• **WHAT TO PRODUCE**
The lines from the start of the data through the line containing "abs(-10.9) = 10" are to be reproduced exactly, both ends included.

• **RECORD EXCERPTS**
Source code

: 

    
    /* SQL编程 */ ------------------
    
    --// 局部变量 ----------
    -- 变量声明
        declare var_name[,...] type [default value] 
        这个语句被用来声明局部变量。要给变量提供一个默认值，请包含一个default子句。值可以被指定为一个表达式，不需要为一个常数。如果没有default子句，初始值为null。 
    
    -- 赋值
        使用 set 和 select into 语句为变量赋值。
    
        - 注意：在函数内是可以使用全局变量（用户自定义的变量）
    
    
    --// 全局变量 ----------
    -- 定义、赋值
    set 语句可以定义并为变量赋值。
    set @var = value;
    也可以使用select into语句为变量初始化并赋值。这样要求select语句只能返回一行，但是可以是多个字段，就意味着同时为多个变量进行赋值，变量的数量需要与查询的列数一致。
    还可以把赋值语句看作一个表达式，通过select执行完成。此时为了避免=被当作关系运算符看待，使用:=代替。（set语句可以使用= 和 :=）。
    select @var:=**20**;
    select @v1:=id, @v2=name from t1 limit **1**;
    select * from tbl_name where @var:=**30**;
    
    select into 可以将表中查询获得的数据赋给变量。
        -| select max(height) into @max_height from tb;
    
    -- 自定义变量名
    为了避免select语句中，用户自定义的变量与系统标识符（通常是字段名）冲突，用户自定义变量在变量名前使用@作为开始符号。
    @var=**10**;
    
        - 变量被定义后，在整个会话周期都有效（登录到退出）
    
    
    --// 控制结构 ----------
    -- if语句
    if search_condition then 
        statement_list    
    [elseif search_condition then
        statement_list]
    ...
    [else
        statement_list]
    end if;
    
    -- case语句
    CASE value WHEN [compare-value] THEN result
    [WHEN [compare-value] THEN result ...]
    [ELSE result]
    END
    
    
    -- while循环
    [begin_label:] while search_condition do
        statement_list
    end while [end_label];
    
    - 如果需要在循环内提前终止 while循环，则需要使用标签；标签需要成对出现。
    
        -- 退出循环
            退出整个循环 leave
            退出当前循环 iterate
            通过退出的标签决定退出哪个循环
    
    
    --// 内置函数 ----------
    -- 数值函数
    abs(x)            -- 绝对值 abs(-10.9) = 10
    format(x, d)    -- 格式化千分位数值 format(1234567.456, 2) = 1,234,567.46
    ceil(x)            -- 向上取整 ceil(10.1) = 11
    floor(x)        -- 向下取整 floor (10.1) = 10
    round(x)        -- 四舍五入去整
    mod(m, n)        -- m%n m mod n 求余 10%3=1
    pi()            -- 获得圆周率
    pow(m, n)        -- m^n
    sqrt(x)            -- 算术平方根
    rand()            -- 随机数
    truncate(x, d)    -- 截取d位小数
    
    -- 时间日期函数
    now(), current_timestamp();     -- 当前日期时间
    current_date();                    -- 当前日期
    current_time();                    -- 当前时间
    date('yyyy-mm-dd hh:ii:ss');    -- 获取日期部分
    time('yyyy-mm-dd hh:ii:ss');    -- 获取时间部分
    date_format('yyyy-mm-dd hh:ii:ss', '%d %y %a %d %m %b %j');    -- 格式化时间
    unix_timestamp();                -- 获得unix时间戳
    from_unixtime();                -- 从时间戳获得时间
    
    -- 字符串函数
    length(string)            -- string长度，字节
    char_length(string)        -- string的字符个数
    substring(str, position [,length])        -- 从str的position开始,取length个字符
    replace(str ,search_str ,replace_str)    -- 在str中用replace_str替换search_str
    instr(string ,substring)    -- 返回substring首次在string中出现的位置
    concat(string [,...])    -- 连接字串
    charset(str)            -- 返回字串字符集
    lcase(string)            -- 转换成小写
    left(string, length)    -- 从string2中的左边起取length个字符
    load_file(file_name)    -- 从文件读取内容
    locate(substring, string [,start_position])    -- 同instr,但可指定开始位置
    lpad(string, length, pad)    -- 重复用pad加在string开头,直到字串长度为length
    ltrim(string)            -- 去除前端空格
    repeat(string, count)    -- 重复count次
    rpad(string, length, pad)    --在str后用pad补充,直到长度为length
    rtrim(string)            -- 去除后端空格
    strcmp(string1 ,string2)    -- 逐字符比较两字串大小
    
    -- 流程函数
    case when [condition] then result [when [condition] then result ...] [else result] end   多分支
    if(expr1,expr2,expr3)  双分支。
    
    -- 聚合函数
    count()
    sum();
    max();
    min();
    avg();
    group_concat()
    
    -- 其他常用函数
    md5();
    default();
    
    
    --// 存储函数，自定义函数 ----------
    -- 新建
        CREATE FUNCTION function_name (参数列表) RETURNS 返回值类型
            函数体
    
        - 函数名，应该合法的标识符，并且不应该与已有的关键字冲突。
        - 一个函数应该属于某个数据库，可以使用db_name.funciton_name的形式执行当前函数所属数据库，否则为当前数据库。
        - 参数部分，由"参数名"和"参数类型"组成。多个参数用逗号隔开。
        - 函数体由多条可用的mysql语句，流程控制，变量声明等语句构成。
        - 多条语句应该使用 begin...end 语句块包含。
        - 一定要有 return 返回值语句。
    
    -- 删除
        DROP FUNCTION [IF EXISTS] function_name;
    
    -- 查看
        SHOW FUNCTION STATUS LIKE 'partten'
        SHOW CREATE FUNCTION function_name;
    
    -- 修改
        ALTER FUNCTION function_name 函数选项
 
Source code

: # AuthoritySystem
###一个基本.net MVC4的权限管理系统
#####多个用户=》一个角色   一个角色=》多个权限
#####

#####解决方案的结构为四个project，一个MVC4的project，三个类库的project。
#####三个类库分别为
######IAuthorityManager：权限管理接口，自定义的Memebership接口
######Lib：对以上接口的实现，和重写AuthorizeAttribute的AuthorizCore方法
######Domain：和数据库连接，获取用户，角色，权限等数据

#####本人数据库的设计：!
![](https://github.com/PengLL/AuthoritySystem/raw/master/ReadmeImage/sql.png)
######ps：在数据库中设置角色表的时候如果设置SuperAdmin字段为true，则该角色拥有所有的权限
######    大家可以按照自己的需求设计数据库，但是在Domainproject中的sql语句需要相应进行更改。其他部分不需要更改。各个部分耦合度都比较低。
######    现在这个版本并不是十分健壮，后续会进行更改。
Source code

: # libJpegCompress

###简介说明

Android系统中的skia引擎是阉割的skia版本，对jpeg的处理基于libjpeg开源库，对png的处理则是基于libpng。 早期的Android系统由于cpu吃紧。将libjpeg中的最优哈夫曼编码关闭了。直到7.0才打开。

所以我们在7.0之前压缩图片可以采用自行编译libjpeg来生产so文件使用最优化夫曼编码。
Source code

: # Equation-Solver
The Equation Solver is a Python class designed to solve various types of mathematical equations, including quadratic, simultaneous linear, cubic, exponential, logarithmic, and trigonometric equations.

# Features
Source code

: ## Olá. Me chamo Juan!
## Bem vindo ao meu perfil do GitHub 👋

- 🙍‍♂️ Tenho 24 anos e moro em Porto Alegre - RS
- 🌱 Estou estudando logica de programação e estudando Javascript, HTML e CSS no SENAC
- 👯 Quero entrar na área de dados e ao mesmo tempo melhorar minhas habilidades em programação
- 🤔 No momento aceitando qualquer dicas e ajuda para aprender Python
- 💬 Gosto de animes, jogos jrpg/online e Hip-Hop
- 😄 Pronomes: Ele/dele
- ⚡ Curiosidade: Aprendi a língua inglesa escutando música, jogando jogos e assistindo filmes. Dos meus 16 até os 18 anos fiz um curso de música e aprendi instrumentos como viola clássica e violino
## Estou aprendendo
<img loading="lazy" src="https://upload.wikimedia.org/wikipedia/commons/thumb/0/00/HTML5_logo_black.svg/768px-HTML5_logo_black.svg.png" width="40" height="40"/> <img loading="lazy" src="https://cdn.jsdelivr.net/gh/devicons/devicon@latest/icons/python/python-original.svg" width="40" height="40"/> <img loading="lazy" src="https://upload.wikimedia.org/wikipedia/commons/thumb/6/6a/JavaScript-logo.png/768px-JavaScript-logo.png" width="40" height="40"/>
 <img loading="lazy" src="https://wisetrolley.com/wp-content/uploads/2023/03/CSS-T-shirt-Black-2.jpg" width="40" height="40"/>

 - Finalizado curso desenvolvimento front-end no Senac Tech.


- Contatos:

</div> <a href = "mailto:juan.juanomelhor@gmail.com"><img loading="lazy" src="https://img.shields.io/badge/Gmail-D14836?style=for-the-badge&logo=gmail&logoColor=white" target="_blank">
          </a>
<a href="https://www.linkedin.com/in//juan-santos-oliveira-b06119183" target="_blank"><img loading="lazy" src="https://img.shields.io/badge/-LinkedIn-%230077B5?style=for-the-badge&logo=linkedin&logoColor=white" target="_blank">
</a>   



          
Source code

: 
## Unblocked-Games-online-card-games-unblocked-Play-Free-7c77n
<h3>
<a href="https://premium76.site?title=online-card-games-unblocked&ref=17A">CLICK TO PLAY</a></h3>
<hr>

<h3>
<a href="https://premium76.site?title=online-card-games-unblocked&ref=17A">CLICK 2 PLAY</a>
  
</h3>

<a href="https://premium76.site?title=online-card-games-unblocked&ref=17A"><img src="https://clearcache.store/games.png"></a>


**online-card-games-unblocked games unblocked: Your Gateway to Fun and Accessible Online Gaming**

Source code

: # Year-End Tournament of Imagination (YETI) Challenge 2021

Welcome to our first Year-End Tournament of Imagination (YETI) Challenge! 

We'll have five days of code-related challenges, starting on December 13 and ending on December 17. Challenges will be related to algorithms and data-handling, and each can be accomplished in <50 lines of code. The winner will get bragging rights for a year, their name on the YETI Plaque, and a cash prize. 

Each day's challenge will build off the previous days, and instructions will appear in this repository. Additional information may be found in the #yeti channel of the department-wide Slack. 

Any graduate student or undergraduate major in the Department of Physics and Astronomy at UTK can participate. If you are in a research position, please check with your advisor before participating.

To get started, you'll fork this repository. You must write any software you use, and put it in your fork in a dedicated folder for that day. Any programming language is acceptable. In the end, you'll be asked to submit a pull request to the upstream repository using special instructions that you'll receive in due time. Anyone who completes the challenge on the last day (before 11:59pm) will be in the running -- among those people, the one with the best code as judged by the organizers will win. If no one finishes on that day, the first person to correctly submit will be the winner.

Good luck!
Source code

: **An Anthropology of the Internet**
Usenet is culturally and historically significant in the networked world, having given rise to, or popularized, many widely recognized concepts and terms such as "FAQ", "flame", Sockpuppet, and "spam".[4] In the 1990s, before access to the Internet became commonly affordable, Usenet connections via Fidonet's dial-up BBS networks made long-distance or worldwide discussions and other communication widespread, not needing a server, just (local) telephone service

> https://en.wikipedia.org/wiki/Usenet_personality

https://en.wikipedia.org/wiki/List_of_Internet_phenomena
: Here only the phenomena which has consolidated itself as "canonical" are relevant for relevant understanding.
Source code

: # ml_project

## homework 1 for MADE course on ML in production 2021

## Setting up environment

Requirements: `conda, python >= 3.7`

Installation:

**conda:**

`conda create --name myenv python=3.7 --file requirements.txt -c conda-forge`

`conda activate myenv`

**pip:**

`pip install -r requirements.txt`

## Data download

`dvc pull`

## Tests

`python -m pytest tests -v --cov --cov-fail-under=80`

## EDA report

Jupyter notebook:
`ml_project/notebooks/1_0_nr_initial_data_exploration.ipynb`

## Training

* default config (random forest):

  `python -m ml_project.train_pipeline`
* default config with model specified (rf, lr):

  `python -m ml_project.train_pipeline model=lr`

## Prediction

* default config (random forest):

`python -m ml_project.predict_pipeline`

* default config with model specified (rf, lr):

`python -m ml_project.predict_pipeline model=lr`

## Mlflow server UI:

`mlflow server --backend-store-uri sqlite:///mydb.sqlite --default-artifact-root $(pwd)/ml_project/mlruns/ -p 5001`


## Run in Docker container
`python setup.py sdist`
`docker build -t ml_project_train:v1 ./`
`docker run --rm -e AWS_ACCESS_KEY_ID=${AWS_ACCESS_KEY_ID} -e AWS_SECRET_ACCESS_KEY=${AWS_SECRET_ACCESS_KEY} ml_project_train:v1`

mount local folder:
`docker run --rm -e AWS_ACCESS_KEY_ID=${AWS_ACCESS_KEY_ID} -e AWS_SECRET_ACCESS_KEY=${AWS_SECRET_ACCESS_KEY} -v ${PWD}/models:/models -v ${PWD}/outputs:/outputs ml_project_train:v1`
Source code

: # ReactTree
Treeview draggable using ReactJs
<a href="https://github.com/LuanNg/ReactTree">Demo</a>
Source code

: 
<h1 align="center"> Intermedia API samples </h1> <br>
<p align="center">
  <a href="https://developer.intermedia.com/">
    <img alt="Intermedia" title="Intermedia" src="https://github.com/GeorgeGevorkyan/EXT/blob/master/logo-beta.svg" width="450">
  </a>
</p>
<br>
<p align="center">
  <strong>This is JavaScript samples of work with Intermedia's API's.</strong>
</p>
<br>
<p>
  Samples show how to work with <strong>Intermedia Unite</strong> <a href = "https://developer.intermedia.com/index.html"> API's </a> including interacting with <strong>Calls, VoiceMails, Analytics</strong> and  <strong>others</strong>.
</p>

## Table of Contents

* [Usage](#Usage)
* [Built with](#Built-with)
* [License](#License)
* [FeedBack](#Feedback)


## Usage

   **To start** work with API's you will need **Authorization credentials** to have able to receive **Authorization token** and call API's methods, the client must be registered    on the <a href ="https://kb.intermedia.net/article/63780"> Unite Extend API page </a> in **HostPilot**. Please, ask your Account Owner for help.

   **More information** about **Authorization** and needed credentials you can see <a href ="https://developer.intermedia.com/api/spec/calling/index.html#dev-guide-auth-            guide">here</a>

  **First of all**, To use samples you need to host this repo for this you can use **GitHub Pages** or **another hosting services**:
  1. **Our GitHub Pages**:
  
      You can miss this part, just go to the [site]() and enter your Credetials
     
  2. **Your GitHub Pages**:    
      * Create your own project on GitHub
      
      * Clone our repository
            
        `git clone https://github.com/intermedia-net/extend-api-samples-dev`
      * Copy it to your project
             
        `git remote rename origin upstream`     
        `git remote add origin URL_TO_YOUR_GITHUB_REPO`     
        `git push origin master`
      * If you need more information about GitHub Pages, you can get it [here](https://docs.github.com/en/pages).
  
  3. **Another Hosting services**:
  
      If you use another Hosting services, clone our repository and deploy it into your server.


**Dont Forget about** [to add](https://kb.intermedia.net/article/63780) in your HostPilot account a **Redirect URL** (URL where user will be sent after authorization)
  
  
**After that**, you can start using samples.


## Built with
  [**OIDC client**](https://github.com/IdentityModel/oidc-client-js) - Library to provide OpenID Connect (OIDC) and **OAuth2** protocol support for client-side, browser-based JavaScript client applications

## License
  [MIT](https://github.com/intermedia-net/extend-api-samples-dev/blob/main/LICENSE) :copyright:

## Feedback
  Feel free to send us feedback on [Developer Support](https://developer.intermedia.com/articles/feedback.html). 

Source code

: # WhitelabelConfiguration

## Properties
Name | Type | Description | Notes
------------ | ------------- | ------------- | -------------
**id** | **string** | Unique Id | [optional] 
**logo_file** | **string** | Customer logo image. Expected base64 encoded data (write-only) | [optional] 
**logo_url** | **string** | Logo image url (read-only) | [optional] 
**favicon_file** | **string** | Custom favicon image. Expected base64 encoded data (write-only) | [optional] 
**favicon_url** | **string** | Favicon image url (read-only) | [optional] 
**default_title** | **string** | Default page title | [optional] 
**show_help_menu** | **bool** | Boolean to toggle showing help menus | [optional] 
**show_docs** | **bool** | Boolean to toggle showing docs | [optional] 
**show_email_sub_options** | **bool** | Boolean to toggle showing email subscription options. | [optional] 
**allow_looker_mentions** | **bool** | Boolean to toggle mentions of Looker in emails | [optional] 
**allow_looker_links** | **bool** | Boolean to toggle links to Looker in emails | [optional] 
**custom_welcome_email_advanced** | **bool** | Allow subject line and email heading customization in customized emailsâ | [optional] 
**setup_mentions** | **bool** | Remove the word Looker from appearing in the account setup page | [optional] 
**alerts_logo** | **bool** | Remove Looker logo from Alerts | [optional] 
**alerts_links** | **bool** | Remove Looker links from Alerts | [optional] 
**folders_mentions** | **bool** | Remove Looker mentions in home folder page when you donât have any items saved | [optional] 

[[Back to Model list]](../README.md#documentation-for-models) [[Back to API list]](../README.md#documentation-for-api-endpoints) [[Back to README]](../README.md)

• **EXERCISE RESULT**
Source code

: 

    
    /* SQL编程 */ ------------------
    
    --// 局部变量 ----------
    -- 变量声明
        declare var_name[,...] type [default value] 
        这个语句被用来声明局部变量。要给变量提供一个默认值，请包含一个default子句。值可以被指定为一个表达式，不需要为一个常数。如果没有default子句，初始值为null。 
    
    -- 赋值
        使用 set 和 select into 语句为变量赋值。
    
        - 注意：在函数内是可以使用全局变量（用户自定义的变量）
    
    
    --// 全局变量 ----------
    -- 定义、赋值
    set 语句可以定义并为变量赋值。
    set @var = value;
    也可以使用select into语句为变量初始化并赋值。这样要求select语句只能返回一行，但是可以是多个字段，就意味着同时为多个变量进行赋值，变量的数量需要与查询的列数一致。
    还可以把赋值语句看作一个表达式，通过select执行完成。此时为了避免=被当作关系运算符看待，使用:=代替。（set语句可以使用= 和 :=）。
    select @var:=**20**;
    select @v1:=id, @v2=name from t1 limit **1**;
    select * from tbl_name where @var:=**30**;
    
    select into 可以将表中查询获得的数据赋给变量。
        -| select max(height) into @max_height from tb;
    
    -- 自定义变量名
    为了避免select语句中，用户自定义的变量与系统标识符（通常是字段名）冲突，用户自定义变量在变量名前使用@作为开始符号。
    @var=**10**;
    
        - 变量被定义后，在整个会话周期都有效（登录到退出）
    
    
    --// 控制结构 ----------
    -- if语句
    if search_condition then 
        statement_list    
    [elseif search_condition then
        statement_list]
    ...
    [else
        statement_list]
    end if;
    
    -- case语句
    CASE value WHEN [compare-value] THEN result
    [WHEN [compare-value] THEN result ...]
    [ELSE result]
    END
    
    
    -- while循环
    [begin_label:] while search_condition do
        statement_list
    end while [end_label];
    
    - 如果需要在循环内提前终止 while循环，则需要使用标签；标签需要成对出现。
    
        -- 退出循环
            退出整个循环 leave
            退出当前循环 iterate
            通过退出的标签决定退出哪个循环
    
    
    --// 内置函数 ----------
    -- 数值函数
    abs(x)            -- 绝对值 abs(-10.9) = 10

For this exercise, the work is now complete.